Updated

Detailed footage of the devastation caused by Islamic State militants inside Syria's ancient city of Palmyra has been revealed.

The new video shows the world heritage site reduced to rubble as a result of the extremists waging war on the famous landmarks over the past year.

Syrian government forces finally drove ISIS out at the weekend, inflicting what they described as a "mortal blow" to the terror organisation.

ISIS sparked a global outcry when it started destroying Palmyra's monuments, which they consider idolatrous, after taking the city in May 2015.

But Syria's antiquities chief says priceless artefacts have survived better than feared from a campaign of destruction which UNESCO described as a war crime.

"We were expecting the worst. But the landscape, in general, is in good shape," Maamoun Abdulkarim said from Damascus.

"We could have completely lost Palmyra ... The joy I feel is indescribable."

ISIS had used Palmyra's ancient theatre as a venue for public executions and also murdered the city's 82-year-old former antiquities chief.

Russian forces were heavily involved in the fight to retake the city, with warplanes carrying out around 40 sorties, striking 117 "terrorist targets" and killing 80 ISIS fighters, Moscow's defence ministry said.

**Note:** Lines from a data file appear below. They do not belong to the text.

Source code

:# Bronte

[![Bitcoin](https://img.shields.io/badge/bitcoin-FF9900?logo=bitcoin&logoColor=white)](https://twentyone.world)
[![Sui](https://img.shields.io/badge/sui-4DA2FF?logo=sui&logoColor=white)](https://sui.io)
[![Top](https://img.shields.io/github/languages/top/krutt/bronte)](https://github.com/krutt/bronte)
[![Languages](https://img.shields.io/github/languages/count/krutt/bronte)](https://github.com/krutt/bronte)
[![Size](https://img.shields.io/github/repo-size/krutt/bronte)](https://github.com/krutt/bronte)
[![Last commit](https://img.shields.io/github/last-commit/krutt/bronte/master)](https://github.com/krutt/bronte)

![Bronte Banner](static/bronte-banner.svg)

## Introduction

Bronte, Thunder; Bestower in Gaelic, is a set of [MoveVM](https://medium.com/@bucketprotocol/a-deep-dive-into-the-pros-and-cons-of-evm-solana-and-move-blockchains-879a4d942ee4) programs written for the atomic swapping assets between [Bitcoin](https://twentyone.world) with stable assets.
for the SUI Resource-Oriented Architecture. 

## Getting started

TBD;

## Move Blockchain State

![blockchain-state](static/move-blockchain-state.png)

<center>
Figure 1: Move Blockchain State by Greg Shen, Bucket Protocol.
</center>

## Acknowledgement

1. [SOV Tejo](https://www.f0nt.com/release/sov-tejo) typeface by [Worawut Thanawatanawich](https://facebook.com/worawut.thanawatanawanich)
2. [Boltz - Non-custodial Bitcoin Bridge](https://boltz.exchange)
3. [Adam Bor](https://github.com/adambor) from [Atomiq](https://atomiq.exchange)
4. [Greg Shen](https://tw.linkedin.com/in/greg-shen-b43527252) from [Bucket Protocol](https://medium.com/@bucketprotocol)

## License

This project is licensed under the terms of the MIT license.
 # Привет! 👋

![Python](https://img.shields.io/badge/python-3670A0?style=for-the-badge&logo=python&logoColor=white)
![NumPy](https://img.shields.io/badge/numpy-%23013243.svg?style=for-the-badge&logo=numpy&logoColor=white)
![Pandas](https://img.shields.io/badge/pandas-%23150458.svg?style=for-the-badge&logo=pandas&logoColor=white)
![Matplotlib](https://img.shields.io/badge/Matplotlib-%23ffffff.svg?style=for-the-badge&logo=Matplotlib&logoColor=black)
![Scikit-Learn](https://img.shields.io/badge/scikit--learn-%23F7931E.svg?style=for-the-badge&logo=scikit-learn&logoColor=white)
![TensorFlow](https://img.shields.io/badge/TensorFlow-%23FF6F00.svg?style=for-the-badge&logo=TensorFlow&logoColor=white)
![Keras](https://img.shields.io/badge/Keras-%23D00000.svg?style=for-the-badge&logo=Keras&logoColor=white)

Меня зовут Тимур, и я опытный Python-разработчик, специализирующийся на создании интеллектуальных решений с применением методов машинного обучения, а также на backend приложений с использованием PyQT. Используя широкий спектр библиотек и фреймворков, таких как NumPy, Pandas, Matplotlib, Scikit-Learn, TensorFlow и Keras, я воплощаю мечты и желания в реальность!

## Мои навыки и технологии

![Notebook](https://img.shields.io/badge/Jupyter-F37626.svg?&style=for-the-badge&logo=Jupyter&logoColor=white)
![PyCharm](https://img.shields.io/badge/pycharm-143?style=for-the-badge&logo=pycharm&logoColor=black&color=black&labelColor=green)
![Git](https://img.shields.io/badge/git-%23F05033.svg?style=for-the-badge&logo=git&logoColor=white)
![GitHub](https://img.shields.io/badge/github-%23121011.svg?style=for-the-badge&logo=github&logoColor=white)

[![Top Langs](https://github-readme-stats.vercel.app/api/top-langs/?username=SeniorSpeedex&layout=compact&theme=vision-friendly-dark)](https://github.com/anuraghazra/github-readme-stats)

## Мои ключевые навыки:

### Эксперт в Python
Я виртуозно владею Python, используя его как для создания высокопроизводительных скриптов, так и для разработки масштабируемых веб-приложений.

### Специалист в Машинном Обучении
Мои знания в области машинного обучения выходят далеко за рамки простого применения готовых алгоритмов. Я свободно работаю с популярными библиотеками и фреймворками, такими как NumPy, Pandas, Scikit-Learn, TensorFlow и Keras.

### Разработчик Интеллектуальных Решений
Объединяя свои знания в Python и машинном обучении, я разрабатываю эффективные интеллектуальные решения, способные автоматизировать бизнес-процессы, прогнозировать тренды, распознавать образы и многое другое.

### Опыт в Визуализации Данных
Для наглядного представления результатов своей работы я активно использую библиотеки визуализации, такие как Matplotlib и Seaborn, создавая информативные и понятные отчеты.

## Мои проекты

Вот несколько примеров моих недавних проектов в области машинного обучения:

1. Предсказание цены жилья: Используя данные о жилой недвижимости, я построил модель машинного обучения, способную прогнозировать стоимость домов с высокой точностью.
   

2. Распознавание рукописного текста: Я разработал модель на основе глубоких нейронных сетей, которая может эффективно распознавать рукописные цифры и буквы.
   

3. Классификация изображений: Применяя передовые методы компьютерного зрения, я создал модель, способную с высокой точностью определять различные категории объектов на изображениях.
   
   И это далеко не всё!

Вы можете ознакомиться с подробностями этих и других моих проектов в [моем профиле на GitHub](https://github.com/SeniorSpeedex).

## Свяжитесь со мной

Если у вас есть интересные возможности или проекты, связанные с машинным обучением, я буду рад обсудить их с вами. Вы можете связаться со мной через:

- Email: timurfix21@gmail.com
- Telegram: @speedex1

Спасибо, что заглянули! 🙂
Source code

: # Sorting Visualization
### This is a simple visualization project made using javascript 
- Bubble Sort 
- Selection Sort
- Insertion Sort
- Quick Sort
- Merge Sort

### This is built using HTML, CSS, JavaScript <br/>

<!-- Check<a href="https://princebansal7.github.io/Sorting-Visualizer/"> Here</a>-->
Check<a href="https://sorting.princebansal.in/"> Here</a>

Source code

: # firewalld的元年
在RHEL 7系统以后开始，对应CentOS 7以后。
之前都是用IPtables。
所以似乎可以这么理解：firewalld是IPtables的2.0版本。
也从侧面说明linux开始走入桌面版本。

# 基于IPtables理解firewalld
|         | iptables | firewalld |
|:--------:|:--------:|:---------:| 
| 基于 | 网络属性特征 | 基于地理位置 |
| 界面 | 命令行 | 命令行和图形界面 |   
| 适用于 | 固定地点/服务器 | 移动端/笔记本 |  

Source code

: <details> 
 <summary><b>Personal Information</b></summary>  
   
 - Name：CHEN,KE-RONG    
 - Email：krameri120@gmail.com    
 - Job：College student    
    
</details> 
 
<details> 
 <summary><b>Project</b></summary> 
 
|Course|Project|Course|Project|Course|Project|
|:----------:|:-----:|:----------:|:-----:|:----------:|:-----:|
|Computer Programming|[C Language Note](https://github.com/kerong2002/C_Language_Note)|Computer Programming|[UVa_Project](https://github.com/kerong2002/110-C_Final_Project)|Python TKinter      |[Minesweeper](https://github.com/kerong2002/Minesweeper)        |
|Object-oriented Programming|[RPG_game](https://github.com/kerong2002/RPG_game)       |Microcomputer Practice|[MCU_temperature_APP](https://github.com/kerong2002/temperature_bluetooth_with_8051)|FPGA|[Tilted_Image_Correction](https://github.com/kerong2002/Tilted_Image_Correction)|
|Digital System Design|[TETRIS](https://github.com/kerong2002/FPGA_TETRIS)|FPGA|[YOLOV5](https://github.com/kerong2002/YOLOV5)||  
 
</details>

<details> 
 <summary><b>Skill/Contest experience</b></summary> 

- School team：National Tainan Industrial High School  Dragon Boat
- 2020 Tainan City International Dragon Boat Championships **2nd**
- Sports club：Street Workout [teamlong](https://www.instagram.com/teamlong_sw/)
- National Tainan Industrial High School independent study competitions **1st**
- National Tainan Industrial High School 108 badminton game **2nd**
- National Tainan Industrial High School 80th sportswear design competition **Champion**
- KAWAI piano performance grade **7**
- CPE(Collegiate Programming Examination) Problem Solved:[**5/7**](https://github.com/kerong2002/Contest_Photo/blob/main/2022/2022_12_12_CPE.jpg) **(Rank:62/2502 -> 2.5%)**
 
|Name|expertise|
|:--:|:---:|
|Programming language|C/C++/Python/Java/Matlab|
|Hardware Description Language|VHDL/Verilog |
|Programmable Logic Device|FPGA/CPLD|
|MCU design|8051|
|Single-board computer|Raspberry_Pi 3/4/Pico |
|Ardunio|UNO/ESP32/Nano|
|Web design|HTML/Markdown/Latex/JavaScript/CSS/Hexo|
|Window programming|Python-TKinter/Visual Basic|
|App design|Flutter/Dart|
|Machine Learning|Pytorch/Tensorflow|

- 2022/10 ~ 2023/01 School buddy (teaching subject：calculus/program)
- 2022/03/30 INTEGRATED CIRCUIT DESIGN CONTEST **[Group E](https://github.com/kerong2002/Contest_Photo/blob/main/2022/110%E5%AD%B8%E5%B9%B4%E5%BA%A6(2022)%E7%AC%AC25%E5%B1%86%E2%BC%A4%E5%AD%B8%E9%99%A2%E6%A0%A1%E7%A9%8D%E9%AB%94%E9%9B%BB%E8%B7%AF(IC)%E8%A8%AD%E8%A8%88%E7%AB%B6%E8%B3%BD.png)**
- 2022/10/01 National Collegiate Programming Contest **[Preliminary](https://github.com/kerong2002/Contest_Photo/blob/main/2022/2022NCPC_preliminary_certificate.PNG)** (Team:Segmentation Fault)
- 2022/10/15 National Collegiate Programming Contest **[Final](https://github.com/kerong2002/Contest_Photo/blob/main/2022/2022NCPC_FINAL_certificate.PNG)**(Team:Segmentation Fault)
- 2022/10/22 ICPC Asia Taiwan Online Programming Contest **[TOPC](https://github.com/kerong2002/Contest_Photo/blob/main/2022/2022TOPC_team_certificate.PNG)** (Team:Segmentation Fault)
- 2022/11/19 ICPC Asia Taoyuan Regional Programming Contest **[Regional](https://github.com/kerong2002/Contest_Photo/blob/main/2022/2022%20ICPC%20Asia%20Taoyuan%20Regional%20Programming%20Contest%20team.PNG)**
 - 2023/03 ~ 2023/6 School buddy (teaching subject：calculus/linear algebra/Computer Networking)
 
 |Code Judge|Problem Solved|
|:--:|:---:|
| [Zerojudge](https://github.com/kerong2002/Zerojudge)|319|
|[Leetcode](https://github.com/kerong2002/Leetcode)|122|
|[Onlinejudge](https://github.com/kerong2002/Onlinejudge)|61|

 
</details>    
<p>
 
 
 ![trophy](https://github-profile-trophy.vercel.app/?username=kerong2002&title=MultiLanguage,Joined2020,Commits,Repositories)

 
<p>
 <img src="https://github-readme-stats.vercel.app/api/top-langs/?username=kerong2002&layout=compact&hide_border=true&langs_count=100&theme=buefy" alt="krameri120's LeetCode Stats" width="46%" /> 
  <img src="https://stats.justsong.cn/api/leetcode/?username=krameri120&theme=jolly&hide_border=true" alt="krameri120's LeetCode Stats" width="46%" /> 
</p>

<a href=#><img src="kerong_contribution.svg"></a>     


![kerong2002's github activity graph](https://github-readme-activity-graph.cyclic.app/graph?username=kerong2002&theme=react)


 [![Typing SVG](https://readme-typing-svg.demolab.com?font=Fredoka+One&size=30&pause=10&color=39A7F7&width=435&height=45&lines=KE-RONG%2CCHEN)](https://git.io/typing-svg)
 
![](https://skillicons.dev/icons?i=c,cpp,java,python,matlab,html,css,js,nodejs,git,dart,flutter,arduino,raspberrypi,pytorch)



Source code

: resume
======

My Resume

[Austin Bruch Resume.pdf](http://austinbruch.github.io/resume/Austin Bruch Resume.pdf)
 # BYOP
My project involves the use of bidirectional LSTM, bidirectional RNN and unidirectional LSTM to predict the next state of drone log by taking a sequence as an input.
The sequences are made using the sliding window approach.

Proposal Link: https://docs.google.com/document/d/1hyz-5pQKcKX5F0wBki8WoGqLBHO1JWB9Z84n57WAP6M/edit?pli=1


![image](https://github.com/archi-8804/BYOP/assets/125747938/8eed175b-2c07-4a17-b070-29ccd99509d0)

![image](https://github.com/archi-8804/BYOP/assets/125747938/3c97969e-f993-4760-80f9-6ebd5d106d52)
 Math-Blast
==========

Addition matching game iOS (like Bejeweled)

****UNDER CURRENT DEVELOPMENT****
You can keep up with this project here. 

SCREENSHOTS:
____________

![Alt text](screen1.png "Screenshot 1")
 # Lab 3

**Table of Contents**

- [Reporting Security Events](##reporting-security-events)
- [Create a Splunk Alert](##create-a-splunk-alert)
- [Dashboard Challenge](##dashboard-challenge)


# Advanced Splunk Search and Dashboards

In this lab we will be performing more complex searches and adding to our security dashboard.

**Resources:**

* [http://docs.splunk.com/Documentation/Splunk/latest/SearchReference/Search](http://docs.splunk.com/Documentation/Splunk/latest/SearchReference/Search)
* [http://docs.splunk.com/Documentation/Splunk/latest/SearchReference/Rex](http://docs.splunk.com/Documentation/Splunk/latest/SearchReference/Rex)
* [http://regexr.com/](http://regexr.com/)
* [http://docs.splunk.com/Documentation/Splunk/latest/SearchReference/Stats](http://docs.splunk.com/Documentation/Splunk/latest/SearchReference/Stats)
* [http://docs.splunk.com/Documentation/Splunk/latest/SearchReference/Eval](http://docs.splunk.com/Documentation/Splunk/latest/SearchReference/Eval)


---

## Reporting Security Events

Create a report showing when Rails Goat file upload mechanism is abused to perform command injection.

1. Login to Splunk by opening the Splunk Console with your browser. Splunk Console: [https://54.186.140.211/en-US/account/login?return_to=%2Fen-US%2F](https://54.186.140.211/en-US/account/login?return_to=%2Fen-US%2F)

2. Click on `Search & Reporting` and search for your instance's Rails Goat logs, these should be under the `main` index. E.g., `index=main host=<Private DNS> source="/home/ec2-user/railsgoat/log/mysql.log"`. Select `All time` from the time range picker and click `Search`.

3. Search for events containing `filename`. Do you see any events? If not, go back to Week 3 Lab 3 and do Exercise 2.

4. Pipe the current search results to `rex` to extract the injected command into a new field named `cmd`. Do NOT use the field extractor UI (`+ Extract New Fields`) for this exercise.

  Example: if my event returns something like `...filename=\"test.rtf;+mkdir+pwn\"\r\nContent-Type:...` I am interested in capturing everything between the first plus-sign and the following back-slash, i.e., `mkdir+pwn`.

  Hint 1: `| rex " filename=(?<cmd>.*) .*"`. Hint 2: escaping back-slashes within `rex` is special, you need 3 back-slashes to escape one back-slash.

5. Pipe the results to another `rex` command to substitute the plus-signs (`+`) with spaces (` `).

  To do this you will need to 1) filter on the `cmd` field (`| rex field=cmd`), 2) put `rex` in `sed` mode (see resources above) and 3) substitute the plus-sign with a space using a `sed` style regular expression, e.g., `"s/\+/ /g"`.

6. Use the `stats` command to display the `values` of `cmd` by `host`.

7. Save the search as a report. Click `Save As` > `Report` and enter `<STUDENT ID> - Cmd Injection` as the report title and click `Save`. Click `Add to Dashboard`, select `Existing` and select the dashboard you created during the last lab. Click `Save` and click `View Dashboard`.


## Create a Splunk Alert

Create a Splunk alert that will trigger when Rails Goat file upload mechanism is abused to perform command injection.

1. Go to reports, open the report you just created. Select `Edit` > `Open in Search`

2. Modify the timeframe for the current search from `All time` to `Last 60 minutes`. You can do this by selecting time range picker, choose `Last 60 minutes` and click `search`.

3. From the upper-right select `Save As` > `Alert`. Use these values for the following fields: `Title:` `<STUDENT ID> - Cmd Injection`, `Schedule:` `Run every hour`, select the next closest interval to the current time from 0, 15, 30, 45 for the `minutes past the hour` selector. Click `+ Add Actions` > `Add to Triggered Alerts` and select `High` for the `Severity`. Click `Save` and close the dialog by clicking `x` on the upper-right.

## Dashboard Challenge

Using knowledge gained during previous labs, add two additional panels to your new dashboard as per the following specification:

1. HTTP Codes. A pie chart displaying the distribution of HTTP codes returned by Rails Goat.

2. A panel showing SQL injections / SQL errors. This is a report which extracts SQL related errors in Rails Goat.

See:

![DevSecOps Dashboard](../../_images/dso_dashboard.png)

The Syrian army said the city would now serve as a base to "broaden operations" against ISIS, including in its stronghold of Raqqa and Deir Ezzor further east.

The ancient city, north-east of Damascus, drew some 150,000 tourists a year before Syria's civil war and is known to Syrians as the "Pearl of the Desert".

ISIS and its jihadist rival, the Al Qaeda-affiliated al Nusra Front, are not party to a ceasefire in force across Syria since 27 February.

The truce has brought relative quiet to many areas across Syria, where more than 270,000 have been killed and millions have fled their homes in the last five years.